Miss Machine
- Label : Relapse
- Format : Album / CD Vinyle
- Date de sortie : 20/07/2004
Que les choses soient claires dès le début: j'adore Dillinger ! The Dillinger Escape Plan est capable de développer une puissance phénoménale et effarante en gardant une classe naturelle totalement hors-norme. Bref, Dillinger est, à mon sens, un groupe excellentissime.
Alors quand Miss Machine est publié, je m'en fais fort logiquement une joie de l'écouter. Mais là, au risque d'en choquer certains, la déception et le désappointement m'assaillent et me submergent complètement. Avec Miss Machine, presque tout ce qui faisait la classe et le charme de Dillinger a disparu.
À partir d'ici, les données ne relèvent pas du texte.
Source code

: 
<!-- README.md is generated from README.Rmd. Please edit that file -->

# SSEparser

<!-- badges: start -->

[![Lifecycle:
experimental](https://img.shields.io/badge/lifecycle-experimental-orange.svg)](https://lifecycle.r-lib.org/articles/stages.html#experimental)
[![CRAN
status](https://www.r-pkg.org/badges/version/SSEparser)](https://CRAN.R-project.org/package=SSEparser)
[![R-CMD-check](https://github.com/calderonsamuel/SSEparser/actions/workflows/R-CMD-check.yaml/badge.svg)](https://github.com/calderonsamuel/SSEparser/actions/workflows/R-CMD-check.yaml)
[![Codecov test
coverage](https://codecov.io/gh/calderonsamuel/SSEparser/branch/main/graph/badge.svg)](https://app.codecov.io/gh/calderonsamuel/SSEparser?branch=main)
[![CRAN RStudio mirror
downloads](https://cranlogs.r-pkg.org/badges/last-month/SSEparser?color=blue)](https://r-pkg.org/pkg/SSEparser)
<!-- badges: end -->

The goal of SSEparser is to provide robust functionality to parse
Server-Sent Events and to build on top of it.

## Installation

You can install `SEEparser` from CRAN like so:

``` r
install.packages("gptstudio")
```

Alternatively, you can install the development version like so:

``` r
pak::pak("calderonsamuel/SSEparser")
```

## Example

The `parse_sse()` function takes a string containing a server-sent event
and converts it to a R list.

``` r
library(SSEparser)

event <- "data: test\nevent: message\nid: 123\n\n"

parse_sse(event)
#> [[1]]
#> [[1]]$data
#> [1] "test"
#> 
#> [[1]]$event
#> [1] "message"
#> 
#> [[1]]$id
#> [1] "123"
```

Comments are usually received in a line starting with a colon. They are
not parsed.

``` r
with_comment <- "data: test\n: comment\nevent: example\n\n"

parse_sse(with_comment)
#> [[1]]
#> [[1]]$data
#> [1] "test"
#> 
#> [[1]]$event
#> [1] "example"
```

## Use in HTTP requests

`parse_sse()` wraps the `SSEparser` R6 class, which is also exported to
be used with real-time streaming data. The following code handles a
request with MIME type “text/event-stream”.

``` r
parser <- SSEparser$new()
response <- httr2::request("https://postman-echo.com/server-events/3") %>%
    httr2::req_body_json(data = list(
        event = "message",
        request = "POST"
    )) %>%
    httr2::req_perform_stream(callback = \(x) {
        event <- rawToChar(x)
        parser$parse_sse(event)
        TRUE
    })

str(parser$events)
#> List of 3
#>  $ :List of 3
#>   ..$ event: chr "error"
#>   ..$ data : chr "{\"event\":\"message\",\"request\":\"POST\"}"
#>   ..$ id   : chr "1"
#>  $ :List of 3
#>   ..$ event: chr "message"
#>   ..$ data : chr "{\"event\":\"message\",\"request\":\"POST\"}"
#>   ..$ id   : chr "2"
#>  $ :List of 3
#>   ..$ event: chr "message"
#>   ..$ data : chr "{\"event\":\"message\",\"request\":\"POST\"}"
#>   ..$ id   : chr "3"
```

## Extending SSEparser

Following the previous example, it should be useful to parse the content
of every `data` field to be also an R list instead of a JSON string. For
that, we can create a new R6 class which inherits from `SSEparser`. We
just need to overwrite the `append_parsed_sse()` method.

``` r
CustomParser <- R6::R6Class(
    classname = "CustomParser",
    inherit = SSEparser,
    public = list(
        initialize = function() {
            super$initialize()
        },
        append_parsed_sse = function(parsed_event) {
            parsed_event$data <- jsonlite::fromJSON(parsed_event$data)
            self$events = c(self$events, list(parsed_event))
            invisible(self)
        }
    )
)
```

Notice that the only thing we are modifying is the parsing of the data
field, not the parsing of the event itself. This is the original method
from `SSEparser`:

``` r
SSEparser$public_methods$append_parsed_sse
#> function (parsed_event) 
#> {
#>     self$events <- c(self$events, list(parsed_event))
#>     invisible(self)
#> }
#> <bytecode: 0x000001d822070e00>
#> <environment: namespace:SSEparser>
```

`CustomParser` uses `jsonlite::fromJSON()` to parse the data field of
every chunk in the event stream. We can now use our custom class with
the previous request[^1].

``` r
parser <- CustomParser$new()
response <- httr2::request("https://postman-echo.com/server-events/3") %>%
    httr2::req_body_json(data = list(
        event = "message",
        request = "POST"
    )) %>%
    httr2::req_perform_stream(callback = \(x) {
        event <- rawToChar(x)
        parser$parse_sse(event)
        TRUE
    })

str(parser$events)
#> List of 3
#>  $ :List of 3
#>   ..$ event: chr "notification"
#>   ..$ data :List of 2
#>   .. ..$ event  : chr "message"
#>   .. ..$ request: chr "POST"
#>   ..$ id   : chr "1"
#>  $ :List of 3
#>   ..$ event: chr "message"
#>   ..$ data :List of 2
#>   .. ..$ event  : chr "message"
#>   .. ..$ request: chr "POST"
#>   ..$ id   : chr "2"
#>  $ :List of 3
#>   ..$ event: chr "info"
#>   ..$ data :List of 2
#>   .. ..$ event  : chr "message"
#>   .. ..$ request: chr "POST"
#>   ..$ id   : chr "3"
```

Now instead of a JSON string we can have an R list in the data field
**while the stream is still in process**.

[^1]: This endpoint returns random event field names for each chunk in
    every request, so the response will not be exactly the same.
Le hardcore prodigué par DEP se fait moins éclatant; à l'image de ces riffs devenus incroyablement pompiers, lourds et laborieux. Là, où les breaks se faisaient remplis d'un génie et d'une envergure éclatants, ils se retrouvent désormais appauvris et affreusement mielleux; comme sur "We Are The Storm" qui débute plutôt bien, mais qui se complaît à terminer dans la mièvrerie la plus indigeste. Dillinger peine désormais à surprendre, et c'est vraiment dommage. La force est moindre, la frappe de Chris Pennie semble même par moment, moins tonitruante qu'à l'accoutumée, c'est dire, lui qui était bien plus que parfait !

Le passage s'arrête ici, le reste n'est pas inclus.